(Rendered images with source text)
● ● ● ● ● ● ●
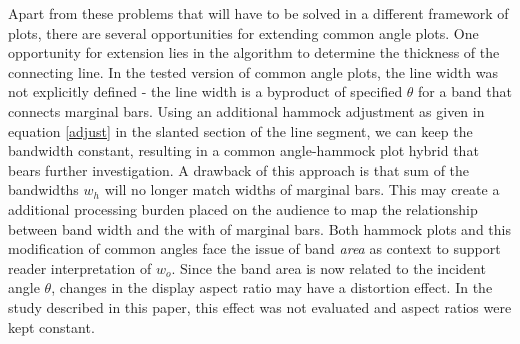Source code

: Apart from these problems that will have to be solved in a different framework of plots, there are several opportunities for extending common angle plots.
One opportunity for extension lies in the algorithm to determine the thickness of the connecting line. In the
tested version of common angle plots, the line width was not explicitly defined - the line width is a byproduct of 
specified $\theta$ for a band that connects marginal bars. Using an additional hammock adjustment as given in equation \ref{adjust} in the slanted section of the line segment, we can keep the bandwidth constant, resulting in a  common angle-hammock plot hybrid that bears further investigation.
A drawback of this approach is that sum of the bandwidths $w_h$ will no longer match widths of marginal bars. 
This may create a additional processing burden placed on the audience to map the relationship between 
band width and the with of marginal bars. 
Both hammock plots and  this modification of common angles face  
the issue of band \emph{area} as context to support reader interpretation of $w_o$. Since the band
area is now related to the incident angle $\theta$, changes in the display aspect ratio may have a distortion 
effect. In the study described in this paper, this effect was not evaluated and aspect ratios were kept constant.



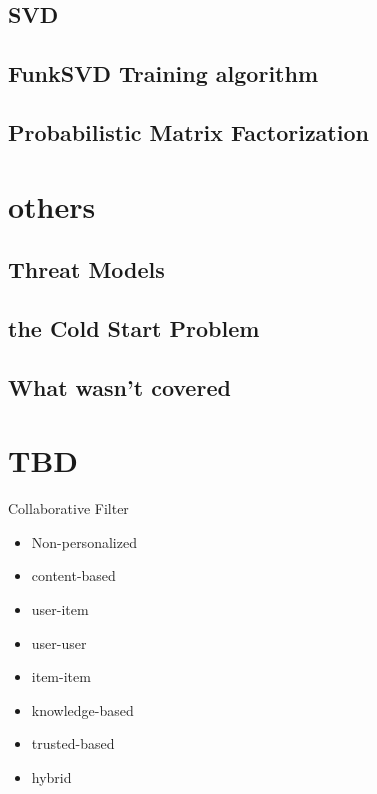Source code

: \documentclass[fleqn,twoside]{article}
\begin{document}
\subsection{SVD}
\subsection{FunkSVD Training algorithm}
\subsection{Probabilistic Matrix Factorization}

\section{others}
\subsection{Threat Models}
\subsection{the Cold Start Problem}
\subsection{What wasn't covered}

\section{TBD}
Collaborative Filter
\begin{itemize}
\item Non-personalized 
\item content-based
\item user-item
\item user-user
\item item-item
\item knowledge-based
\item trusted-based
\item hybrid
\end{itemize}
\end{document}
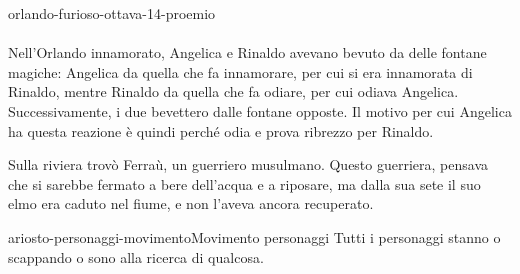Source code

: \documentclass[preview]{standalone}
\begin{document}
\begin{snippet}{orlando-furioso-ottava-14-proemio}
    \\\\
    Nell'Orlando innamorato, Angelica e Rinaldo avevano bevuto da delle fontane magiche:
    Angelica da quella che fa innamorare, per cui si era innamorata di Rinaldo,
    mentre Rinaldo da quella che fa odiare, per cui odiava Angelica.
    Successivamente, i due bevettero dalle fontane opposte. Il motivo per cui
    Angelica ha questa reazione è quindi perché odia e prova ribrezzo
    per Rinaldo.

    Sulla riviera trovò Ferraù, un guerriero musulmano.
    Questo guerriera, pensava che si sarebbe fermato a bere dell'acqua e a riposare,
    ma dalla sua sete il suo elmo era caduto nel fiume, e non l'aveva ancora
    recuperato.
\end{snippet}

\begin{snippetnote}{ariosto-personaggi-movimento}{Movimento personaggi}
    Tutti i personaggi stanno o scappando o sono alla ricerca di qualcosa.
\end{snippetnote}
\end{document}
● ● ● ● ● ● ●
# Work item
Your reply should restate the data above word for word and contain no pictures.

# Written reply
Source code

: Apart from these problems that will have to be solved in a different framework of plots, there are several opportunities for extending common angle plots.
One opportunity for extension lies in the algorithm to determine the thickness of the connecting line. In the
tested version of common angle plots, the line width was not explicitly defined - the line width is a byproduct of 
specified $\theta$ for a band that connects marginal bars. Using an additional hammock adjustment as given in equation \ref{adjust} in the slanted section of the line segment, we can keep the bandwidth constant, resulting in a  common angle-hammock plot hybrid that bears further investigation.
A drawback of this approach is that sum of the bandwidths $w_h$ will no longer match widths of marginal bars. 
This may create a additional processing burden placed on the audience to map the relationship between 
band width and the with of marginal bars. 
Both hammock plots and  this modification of common angles face  
the issue of band \emph{area} as context to support reader interpretation of $w_o$. Since the band
area is now related to the incident angle $\theta$, changes in the display aspect ratio may have a distortion 
effect. In the study described in this paper, this effect was not evaluated and aspect ratios were kept constant.



Source code

: \documentclass[fleqn,twoside]{article}
\begin{document}
\subsection{SVD}
\subsection{FunkSVD Training algorithm}
\subsection{Probabilistic Matrix Factorization}

\section{others}
\subsection{Threat Models}
\subsection{the Cold Start Problem}
\subsection{What wasn't covered}

\section{TBD}
Collaborative Filter
\begin{itemize}
\item Non-personalized 
\item content-based
\item user-item
\item user-user
\item item-item
\item knowledge-based
\item trusted-based
\item hybrid
\end{itemize}
\end{document}
Source code

: \documentclass[preview]{standalone}
\begin{document}
\begin{snippet}{orlando-furioso-ottava-14-proemio}
    \\\\
    Nell'Orlando innamorato, Angelica e Rinaldo avevano bevuto da delle fontane magiche:
    Angelica da quella che fa innamorare, per cui si era innamorata di Rinaldo,
    mentre Rinaldo da quella che fa odiare, per cui odiava Angelica.
    Successivamente, i due bevettero dalle fontane opposte. Il motivo per cui
    Angelica ha questa reazione è quindi perché odia e prova ribrezzo
    per Rinaldo.

    Sulla riviera trovò Ferraù, un guerriero musulmano.
    Questo guerriera, pensava che si sarebbe fermato a bere dell'acqua e a riposare,
    ma dalla sua sete il suo elmo era caduto nel fiume, e non l'aveva ancora
    recuperato.
\end{snippet}

\begin{snippetnote}{ariosto-personaggi-movimento}{Movimento personaggi}
    Tutti i personaggi stanno o scappando o sono alla ricerca di qualcosa.
\end{snippetnote}
\end{document}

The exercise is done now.